2AL(OH)3(s) + 3 H2SO4 > Al2(SO4)3 +
6H2O

Follow the steps in the example.

http://www.jiskha.com/science/chemistry/stoichiometry.html

To determine the number of moles of water formed, we need to use stoichiometry, which is a relationship between the quantities of substances involved in a chemical reaction.

First, let's calculate the moles of water formed by using the balanced equation:

2 Al(OH)3(s) + 3 H2SO4 -> Al2(SO4)3 + 6 H2O

From the equation, we can see that for every 2 moles of aluminum hydroxide (Al(OH)3), 6 moles of water (H2O) are formed.
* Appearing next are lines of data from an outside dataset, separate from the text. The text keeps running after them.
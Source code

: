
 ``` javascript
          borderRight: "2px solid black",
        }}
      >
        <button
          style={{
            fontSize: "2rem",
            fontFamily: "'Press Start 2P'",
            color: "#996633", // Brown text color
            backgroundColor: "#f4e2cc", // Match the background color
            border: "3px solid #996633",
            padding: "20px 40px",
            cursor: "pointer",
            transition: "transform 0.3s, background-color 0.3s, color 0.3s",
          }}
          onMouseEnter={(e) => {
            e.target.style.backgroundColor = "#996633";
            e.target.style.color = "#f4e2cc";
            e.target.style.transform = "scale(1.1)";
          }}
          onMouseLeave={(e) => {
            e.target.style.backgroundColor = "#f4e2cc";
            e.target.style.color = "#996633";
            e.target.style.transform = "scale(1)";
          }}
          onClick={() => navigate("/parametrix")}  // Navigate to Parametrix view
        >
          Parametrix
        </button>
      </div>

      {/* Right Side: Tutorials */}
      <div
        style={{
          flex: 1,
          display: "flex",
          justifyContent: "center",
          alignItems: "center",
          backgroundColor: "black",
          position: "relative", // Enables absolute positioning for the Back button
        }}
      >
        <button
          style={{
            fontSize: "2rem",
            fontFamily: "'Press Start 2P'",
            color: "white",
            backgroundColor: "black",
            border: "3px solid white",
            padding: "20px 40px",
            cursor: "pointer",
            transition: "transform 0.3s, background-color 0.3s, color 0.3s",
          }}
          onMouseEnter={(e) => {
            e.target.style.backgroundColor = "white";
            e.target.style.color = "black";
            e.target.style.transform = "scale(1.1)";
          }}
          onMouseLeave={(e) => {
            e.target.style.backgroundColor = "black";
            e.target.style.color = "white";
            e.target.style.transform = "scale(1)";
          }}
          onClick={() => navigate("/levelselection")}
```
Therefore, we can set up a ratio using the coefficients in the balanced equation:

2 moles of Al(OH)3 : 6 moles of H2O

Now, to determine the moles of water formed, we need to find the proportionality constant. We can do this by setting up a simple proportion:

(45.0 moles of Al(OH)3) / (2 moles of Al(OH)3) = (x moles of H2O) / (6 moles of H2O)

Cross-multiplying this proportion will give us:

(45.0 moles of Al(OH)3) × (6 moles of H2O) = (x moles of H2O) × (2 moles of Al(OH)3)

(x moles of H2O) = (45.0 moles of Al(OH)3) × (6 moles of H2O) / (2 moles of Al(OH)3)

Calculating this expression will give us the answer:

(x moles of H2O) = (45.0 moles of Al(OH)3) × (6 moles of H2O) / (2 moles of Al(OH)3)

(x moles of H2O) = (270 moles of H2O) / (2 moles of Al(OH)3)

(x moles of H2O) = 135 moles of H2O

Therefore, starting with 45.0 moles of aluminum hydroxide, 135 moles of water will be formed in the given reaction.